Elsevier

Speech Communication

Volume 65, November–December 2014, Pages 50-66
Speech Communication

Turn-taking, feedback and joint attention in situated human–robot interaction

https://doi.org/10.1016/j.specom.2014.05.005Get rights and content

Highlights

  • We present an experiment where a robot gives route instructions to a human.

  • Humans respond to turn-taking cues (such as filled pauses) in the robot’s speech.

  • Humans can utilize the robot’s gaze for turn-management and disambiguation.

  • Task progression and uncertainty can be inferred from the users’ acknowledgements.

Abstract

In this paper, we present a study where a robot instructs a human on how to draw a route on a map. The human and robot are seated face-to-face with the map placed on the table between them. The user’s and the robot’s gaze can thus serve several simultaneous functions: as cues to joint attention, turn-taking, level of understanding and task progression. We have compared this face-to-face setting with a setting where the robot employs a random gaze behaviour, as well as a voice-only setting where the robot is hidden behind a paper board. In addition to this, we have also manipulated turn-taking cues such as completeness and filled pauses in the robot’s speech. By analysing the participants’ subjective rating, task completion, verbal responses, gaze behaviour, and drawing activity, we show that the users indeed benefit from the robot’s gaze when talking about landmarks, and that the robot’s verbal and gaze behaviour has a strong effect on the users’ turn-taking behaviour. We also present an analysis of the users’ gaze and lexical and prosodic realisation of feedback after the robot instructions, and show that these cues reveal whether the user has yet executed the previous instruction, as well as the user’s level of uncertainty.

Introduction

Conversation can be described as a joint activity between two or more participants, and the ease of conversation relies on a close coordination of actions between them (c.f. Clark, 1996). Much research has been devoted to identify the behaviours that speakers attend to in order to achieve this fine-grained synchronisation. Firstly, any kind of interaction has to somehow manage the coordination of turn-taking. Since it is difficult to speak and listen at the same time, interlocutors take turns speaking and this turn-taking has to be coordinated (Sacks et al., 1974). Many studies have shown that turn-taking is a complex process where a number of different verbal and non-verbal behaviours including gaze, gestures, prosody, syntax and semantics influence the probability of a speaker change (e.g., Duncan, 1972, Kendon, 1967, Koiso et al., 1998). Secondly, in addition to the coordination of verbal actions, many types of dialogues also include the coordination of task-oriented non-verbal actions. For example, if the interaction involves instructions that need to be carried out, the instruction-giver needs to attend to the instruction-follower’s task progression and level of understanding in order to decide on a future course of action. Thus, when speaking, humans continually evaluate how the listener perceives and reacts to what they say and adjust their future behaviour to accommodate this feedback. Thirdly, speakers also have to coordinate their joint focus of attention. Joint attention is fundamental to efficient communication: it allows people to interpret and predict each other’s actions and prepare reactions to them. For example, joint attention facilitates simpler referring expressions (such as pronouns) by circumscribing a subdomain of possible referents. Thus, speakers need to keep track of the current focus of attention in the discourse (Grosz and Sidner, 1986). In the case of situated face-to-face interaction, this entails keeping track of possible referents in the verbal interaction as well as in the shared visual scene (Velichkovsky, 1995).

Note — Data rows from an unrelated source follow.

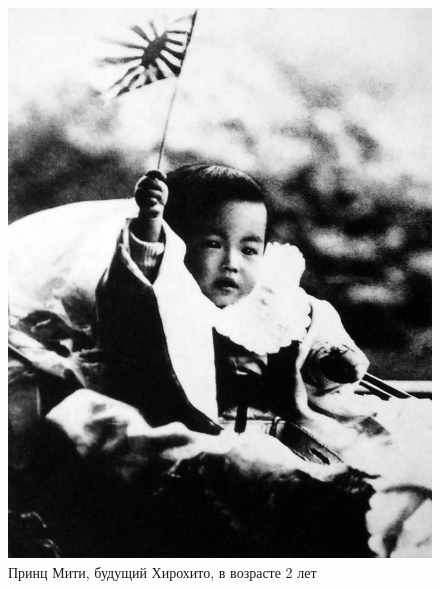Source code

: \begin{figure}[h!tb] 
	\centering\includegraphics[scale=0.5]{Glava2/twkoleSHWaI.jpg}
	\caption{Принц Мити, будущий Хирохито, в возрасте 2 лет}%
\end{figure}

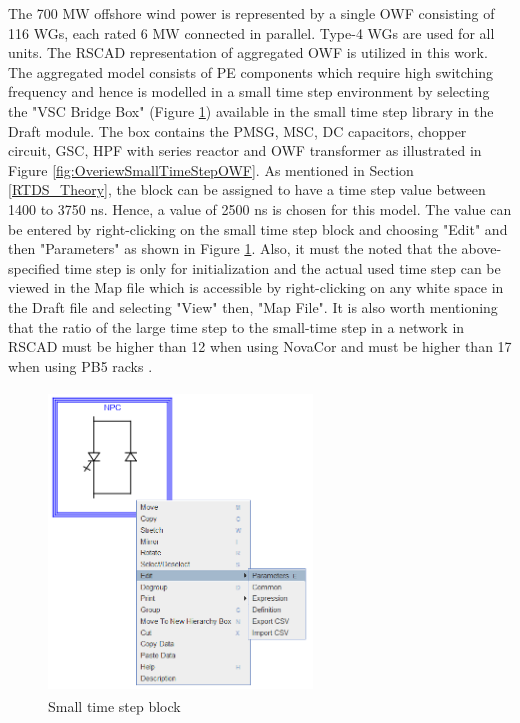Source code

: The 700 MW offshore wind power is represented by a single \gls{OWF} consisting of 116 \gls{WG}s, each rated 6 MW connected in parallel. Type-4 \gls{WG}s are used for all units. The RSCAD representation of aggregated \gls{OWF} is utilized in this work. The aggregated model consists of \gls{PE} components which require high switching frequency %
and hence is modelled in a small time step environment by selecting the "VSC Bridge Box" (Figure \ref{fig:SmallTimeStepBlock}) available in the small time step library in the Draft module. The box contains the \gls{PMSG}, \gls{MSC}, \gls{DC} capacitors, chopper circuit, \gls{GSC}, \gls{HPF} with series reactor and \gls{OWF} transformer as illustrated in Figure \ref{fig:OveriewSmallTimeStepOWF}. As mentioned in Section \ref{RTDS_Theory}, the block can be assigned to have a time step value between 1400 to 3750 ns. Hence, a value of 2500 ns is chosen for this model. 
The value can be entered by right-clicking on the small time step block and choosing "Edit" and then "Parameters" as shown in Figure \ref{fig:SmallTimeStepBlock}. Also, it must the noted that the above-specified time step is only for initialization and the actual used time step can be viewed in the Map file which is accessible by right-clicking on any white space in the Draft file and selecting "View" then, "Map File". It is also worth mentioning that the ratio of the large time step to the small-time step in a network in RSCAD must be higher than 12 when using NovaCor and must be higher than 17 when using PB5 racks \cite{rtds_tech}. 

\begin{figure}[H]
\centering
    \includegraphics[height = 8cm,width = 7cm]{Diagrams/Chapter_3/SmallTimeStepBlock.PNG}
    \caption{Small time step block}
    \label{fig:SmallTimeStepBlock}
\end{figure}

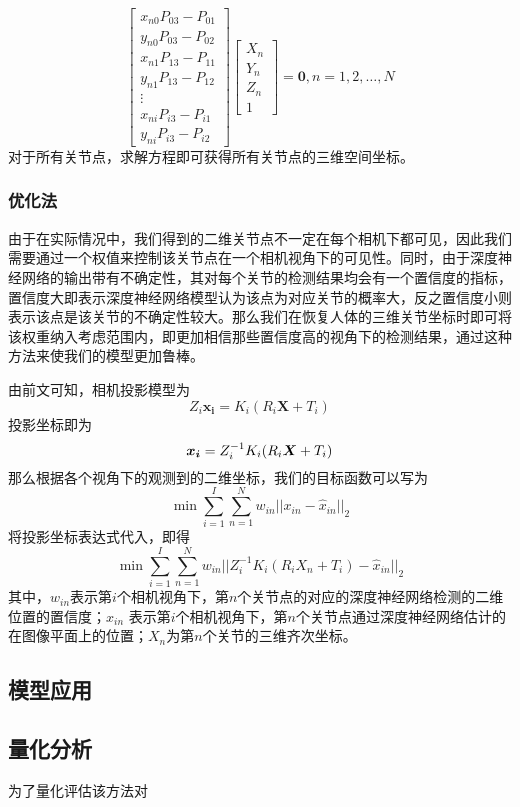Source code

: \begin{equation}
    \left[ \begin{array}{c}
            x_{n0}P_{03} - P_{01} \\
            y_{n0}P_{03} - P_{02} \\
            x_{n1}P_{13} - P_{11} \\
            y_{n1}P_{13} - P_{12} \\
            \vdots                \\
            x_{ni}P_{i3} - P_{i1} \\
            y_{ni}P_{i3} - P_{i2}
        \end{array}\right] \left[ \begin{array}{c}
            X_n \\
            Y_n \\
            Z_n \\
            1
        \end{array}\right]  = \bm{0}, n = 1,2,\ldots,N
\end{equation}
对于所有关节点，求解方程即可获得所有关节点的三维空间坐标。

\subsubsection{优化法}
由于在实际情况中，我们得到的二维关节点不一定在每个相机下都可见，因此我们需要通过一个权值来控制该关节点在一个相机视角下的可见性。同时，由于深度神经网络的输出带有不确定性，其对每个关节的检测结果均会有一个置信度的指标，置信度大即表示深度神经网络模型认为该点为对应关节的概率大，反之置信度小则表示该点是该关节的不确定性较大。那么我们在恢复人体的三维关节坐标时即可将该权重纳入考虑范围内，即更加相信那些置信度高的视角下的检测结果，通过这种方法来使我们的模型更加鲁棒。

由前文可知，相机投影模型为
\begin{equation}
    Z_i \bm{x_i} = K_i(R_i\bm{X} + T_i)
\end{equation}
投影坐标即为
\begin{equation}
    \bm{x_i} = Z_i^{-1}K_i(R_i{\bm{X}} + T_i)
\end{equation}
那么根据各个视角下的观测到的二维坐标，我们的目标函数可以写为
\begin{equation}
    \min \sum^I_{i=1} \sum_{n=1}^N w_{in}||x_{in} - \hat x_{in}||_2
\end{equation}
将投影坐标表达式代入，即得
\begin{equation}
    \min \sum^I_{i=1} \sum_{n=1}^N w_{in}||Z_i^{-1}K_i(R_iX_n + T_i) - \hat x_{in}||_2
\end{equation}
\newcommand{\mi}{第\(i\)个}
\newcommand{\mn}{第\(n\)个}
其中，$w_{in}$表示\mi 相机视角下，\mn 关节点的对应的深度神经网络检测的二维位置的置信度；$\hat x_{in}$ 表示\mi 相机视角下，\mn 关节点通过深度神经网络估计的在图像平面上的位置；$X_n$为\mn 关节的三维齐次坐标。

\subsection{模型应用}

\subsection{量化分析}
为了量化评估该方法对
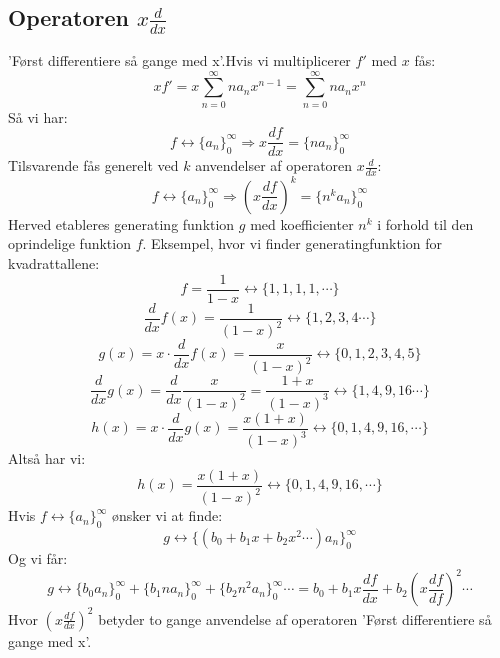 \subsection*{Operatoren \(x\frac {d}{dx}\)}
'Først differentiere så gange med x'.Hvis vi multiplicerer \(f'\) med \(x\) fås:
\[xf'=x\sum_{n=0}^{\infty}na_{n}x^{n-1}=\sum_{n=0}^{\infty}na_{n}x^{n}\]
Så vi har:
\[f \leftrightarrow \{a_{n}\}_{0}^{\infty} \Rightarrow x\frac{df}{dx}=\{na_{n}\}_{0}^{\infty}\]
Tilsvarende fås generelt ved \(k\) anvendelser af operatoren \(x\frac{d}{dx}\):
\[f \leftrightarrow \{a_{n}\}_{0}^{\infty} \Rightarrow (x\frac{df}{dx})^{k}=\{n^{k}a_{n}\}_{0}^{\infty}\]
Herved etableres generating funktion \(g\) med koefficienter \(n^{k}\) i forhold til den oprindelige funktion \(f\).
Eksempel, hvor vi finder generatingfunktion for kvadrattallene:
\[f=\frac{1}{1-x} \leftrightarrow \{1,1,1,1, \dotsm\}\]
\[\frac{d}{dx}f(x)=\frac{1}{(1-x)^{2}} \leftrightarrow \{1,2,3,4 \dotsm\}\]
\[g(x)=x \cdot \frac{d}{dx}f(x)=\frac{x}{(1-x)^{2}} \leftrightarrow \{0,1,2,3,4,5\}\]
\[\frac{d}{dx}g(x)=\frac{d}{dx}\frac{x}{(1-x)^{2}}=\frac{1+x}{(1-x)^{3}} \leftrightarrow \{1,4,9,16 \dotsm\}\]
\[h(x)=x \cdot \frac{d}{dx}g(x) =\frac{x(1+x)}{(1-x)^{3}} \leftrightarrow \{0,1,4,9,16, \dotsm\}\]
Altså har vi:
\[h(x)=\frac{x(1+x)}{(1-x)^{2}} \leftrightarrow \{0,1,4,9,16, \dotsm\}\]
Hvis \(f \leftrightarrow \{a_{n}\}_{0}^{\infty}\) ønsker vi at finde:
\[g \leftrightarrow \{(b_{0}+b_{1}x+b_{2}x^{2} \dotsm)a_{n}\}_{0}^{\infty}\]
Og vi får:
\[g \leftrightarrow \{b_{0}a_{n}\}_{0}^{\infty}+ \{b_{1}na_{n}\}_{0}^{\infty}+ \{b_{2}n^{2}a_{n}\}_{0}^{\infty} \dotsm=b_{0}+b_{1}x\frac{df}{dx}+b_{2}(x\frac{df}{df})^{2} \dotsm\]
Hvor \((x\frac{df}{dx})^{2}\) betyder to gange anvendelse af operatoren 'Først differentiere så gange med x'.\\





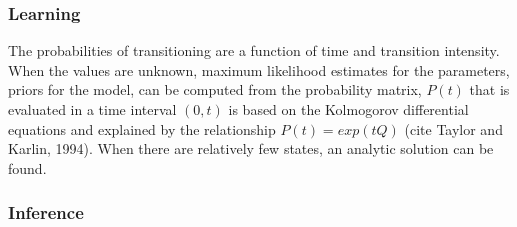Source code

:\subsubsection{Learning}
The probabilities of transitioning are a function of time and transition intensity.  When the values are unknown, maximum likelihood estimates for the parameters, priors for the model, can be computed from the probability matrix, $P(t)$ that is evaluated in a time interval $(0,t)$ is based on the Kolmogorov differential equations and explained by the relationship $P(t)= exp(tQ)$ (cite Taylor and Karlin, 1994).  When there are relatively few states, an analytic solution can be found.  


\subsubsection{Inference}

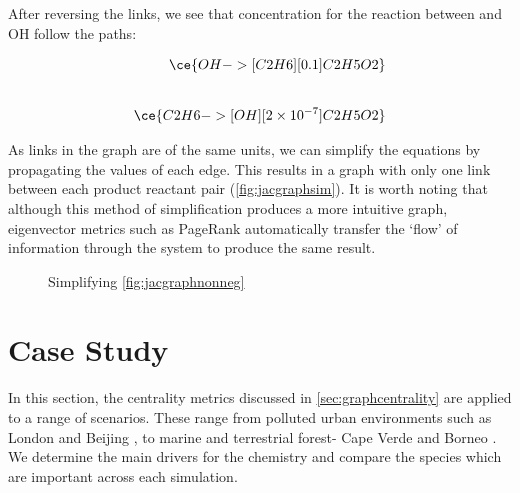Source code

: After reversing the links, we see that concentration for the reaction between  and OH follow the paths:

\begin{eqnarray}
    \ce{OH ->[C2H6][0.1] C2H5O2} \\[20pt]
    \ce{C2H6 ->[OH][2\times10^{-7}] C2H5O2}
\end{eqnarray}



As links in the graph are of the same units, we can simplify the equations by propagating the values of each edge.  This results in a graph with only one link between each product reactant pair (\autoref{fig:jacgraphsim}). It is worth noting that although this method of simplification produces a more intuitive graph, eigenvector metrics such as PageRank automatically transfer the `flow' of information through the system to produce the same result.

\begin{figure}[H]
\begin{center}

\end{center}

\caption{ Simplifying \autoref{fig:jacgraphnonneg}}
\label{fig:jacgraphsim}
\end{figure}


\section{Case Study}\label{sec:metriccase}
In this section, the centrality metrics discussed in \autoref{sec:graphcentrality} are applied to a range of scenarios. These range from polluted urban environments such as London \citep{clfo} and Beijing \cite{aphh}, to marine and terrestrial forest- Cape Verde \citep{capeverde} and Borneo \citep{borneo}. We determine the main drivers for the chemistry and compare the species which are important across each simulation.

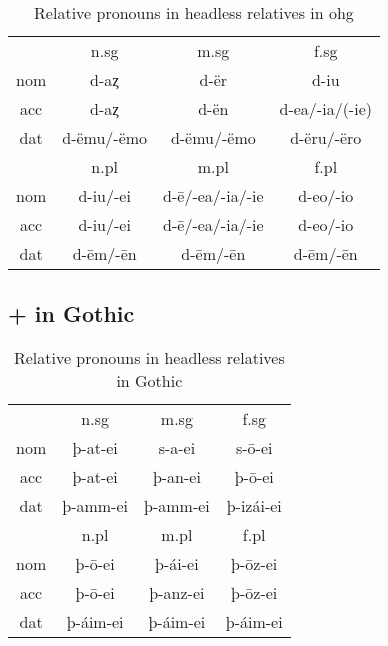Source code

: \begin{table}[h]\label{tbl:paradigmohg}
	\center
	\caption {Relative pronouns in headless relatives in \ac{ohg}}
		\begin{tabular}{cccc}
		\toprule
							& \ac{n}.\ac{sg}	& \ac{m}.\ac{sg}  & \ac{f}.\ac{sg}	\\
								\cmidrule{2-4}
		\ac{nom}	& d-aȥ          	& d-ër       			& d-iu						\\
		\ac{acc}	& d-aȥ   					& d-ën						& d-ea/-ia/(-ie)	\\
		\ac{dat}	& d-ëmu/-ëmo	    & d-ëmu/-ëmo			& d-ëru/-ëro			\\
		\bottomrule
	    				& \ac{n}.\ac{pl}	& \ac{m}.\ac{pl}  	& \ac{f}.\ac{pl}	\\
	    					\cmidrule{2-4}
    \ac{nom} 	& d-iu/-ei   			&  d-ē/-ea/-ia/-ie	& d-eo/-io        \\
    \ac{acc} 	& d-iu/-ei   			&  d-ē/-ea/-ia/-ie	& d-eo/-io        \\
    \ac{dat} 	& d-ēm/-ēn   			&  d-ēm/-ēn       	& d-ēm/-ēn        \\
    \bottomrule
		\end{tabular}
\end{table}


\subsection{ +  in Gothic}


\begin{table}[h]
	\center
	\caption {Relative pronouns in headless relatives in Gothic}
		\begin{tabular}{cccc}
		\toprule
							& \ac{n}.\ac{sg} 	& \ac{m}.\ac{sg}	& \ac{f}.\ac{sg}  \\
		 						\cmidrule{2-4}
    \ac{nom} 	& þ-at-ei 	 			& s-a-ei 					& s-ō-ei					\\
    \ac{acc}	& þ-at-ei    			& þ-an-ei  				& þ-ō-ei  				\\
    \ac{dat} 	& þ-amm-ei 				& þ-amm-ei				& þ-izái-ei 			\\
		\bottomrule
    					& \ac{n}.\ac{pl}	& \ac{m}.\ac{pl}	& \ac{f}.\ac{pl}	\\
						    \cmidrule{2-4}
    \ac{nom} 	& þ-ō-ei					&	þ-ái-ei					&	þ-ōz-ei					\\
    \ac{acc} 	& þ-ō-ei 					&	þ-anz-ei				&	þ-ōz-ei					\\
    \ac{dat} 	& þ-áim-ei				&	þ-áim-ei 				&	þ-áim-ei 				\\
    \bottomrule
		\end{tabular}
\end{table}


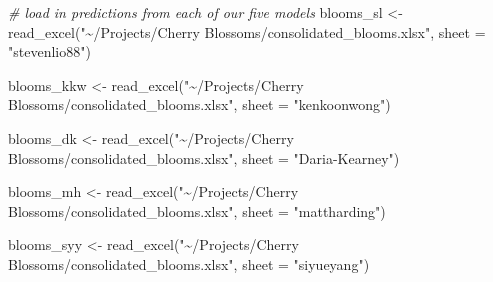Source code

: \documentclass[
]{article}
\newenvironment{Shaded}{\begin{snugshade}}{\end{snugshade}}
\newcommand{\AttributeTok}[1]{\textcolor[rgb]{0.77,0.63,0.00}{#1}}
\newcommand{\CommentTok}[1]{\textcolor[rgb]{0.56,0.35,0.01}{\textit{#1}}}
\newcommand{\FunctionTok}[1]{\textcolor[rgb]{0.00,0.00,0.00}{#1}}
\newcommand{\NormalTok}[1]{#1}
\newcommand{\OtherTok}[1]{\textcolor[rgb]{0.56,0.35,0.01}{#1}}
\newcommand{\StringTok}[1]{\textcolor[rgb]{0.31,0.60,0.02}{#1}}
\begin{document}
\begin{Shaded}
\begin{Highlighting}[]
\CommentTok{\# load in predictions from each of our five models}
\NormalTok{blooms\_sl }\OtherTok{\textless{}{-}} \FunctionTok{read\_excel}\NormalTok{(}\StringTok{"\textasciitilde{}/Projects/Cherry Blossoms/consolidated\_blooms.xlsx"}\NormalTok{, }
    \AttributeTok{sheet =} \StringTok{"stevenlio88"}\NormalTok{)}

\NormalTok{blooms\_kkw }\OtherTok{\textless{}{-}} \FunctionTok{read\_excel}\NormalTok{(}\StringTok{"\textasciitilde{}/Projects/Cherry Blossoms/consolidated\_blooms.xlsx"}\NormalTok{, }
    \AttributeTok{sheet =} \StringTok{"kenkoonwong"}\NormalTok{)}

\NormalTok{blooms\_dk }\OtherTok{\textless{}{-}} \FunctionTok{read\_excel}\NormalTok{(}\StringTok{"\textasciitilde{}/Projects/Cherry Blossoms/consolidated\_blooms.xlsx"}\NormalTok{, }
    \AttributeTok{sheet =} \StringTok{"Daria{-}Kearney"}\NormalTok{)}

\NormalTok{blooms\_mh }\OtherTok{\textless{}{-}} \FunctionTok{read\_excel}\NormalTok{(}\StringTok{"\textasciitilde{}/Projects/Cherry Blossoms/consolidated\_blooms.xlsx"}\NormalTok{, }
    \AttributeTok{sheet =} \StringTok{"mattharding"}\NormalTok{)}

\NormalTok{blooms\_syy }\OtherTok{\textless{}{-}} \FunctionTok{read\_excel}\NormalTok{(}\StringTok{"\textasciitilde{}/Projects/Cherry Blossoms/consolidated\_blooms.xlsx"}\NormalTok{, }
    \AttributeTok{sheet =} \StringTok{"siyueyang"}\NormalTok{)}
\end{Highlighting}
\end{Shaded}
\end{document}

Until recently, most computational models of spoken dialogue have neglected the physical space in which the interaction takes place, and employed a very simplistic model of turn-taking and feedback, where each participant takes the turn with noticeable pauses in between. While these assumptions simplify processing, they fail to account for the complex coordination of actions in human–human interaction outlined above. However, researchers have now started to develop more fine-grained models of dialogue processing (Schlangen and Skantze, 2011), which for example makes it possible for the system to give more timely feedback (e.g. Meena et al., 2013). There are also recent studies on how to model the situation in which the interaction takes place, in order to manage several users talking to the system at the same time (Bohus and Horvitz, 2010, Al Moubayed et al., 2013), and references to objects in the shared visual scene (Kennington et al., 2013).

These advances in incremental processing and situated interaction will allow future conversational systems to be endowed with more human-like models for turn-taking, feedback and joint attention. However, as conversational systems become more human-like, it is not clear to what extent users will pick up on behavioural cues and respond to the system in the same way as they would with a human interlocutor. In the present study we address this question. We present an experiment where a robot instructs a human on how to draw a route on a map, similar to a Map Task (Anderson et al., 1991), as shown in Fig. 1. The human and robot are placed face-to-face with a large printed map placed on the table between them. In addition, the user has a digital version of the map presented on a screen and is given the task to draw the route that the robot describes with a digital pen. However, the landmarks on the user’s screen are blurred and therefore the user also needs to look at the large map in order to identify the landmarks. This map thereby constitutes a target of joint attention.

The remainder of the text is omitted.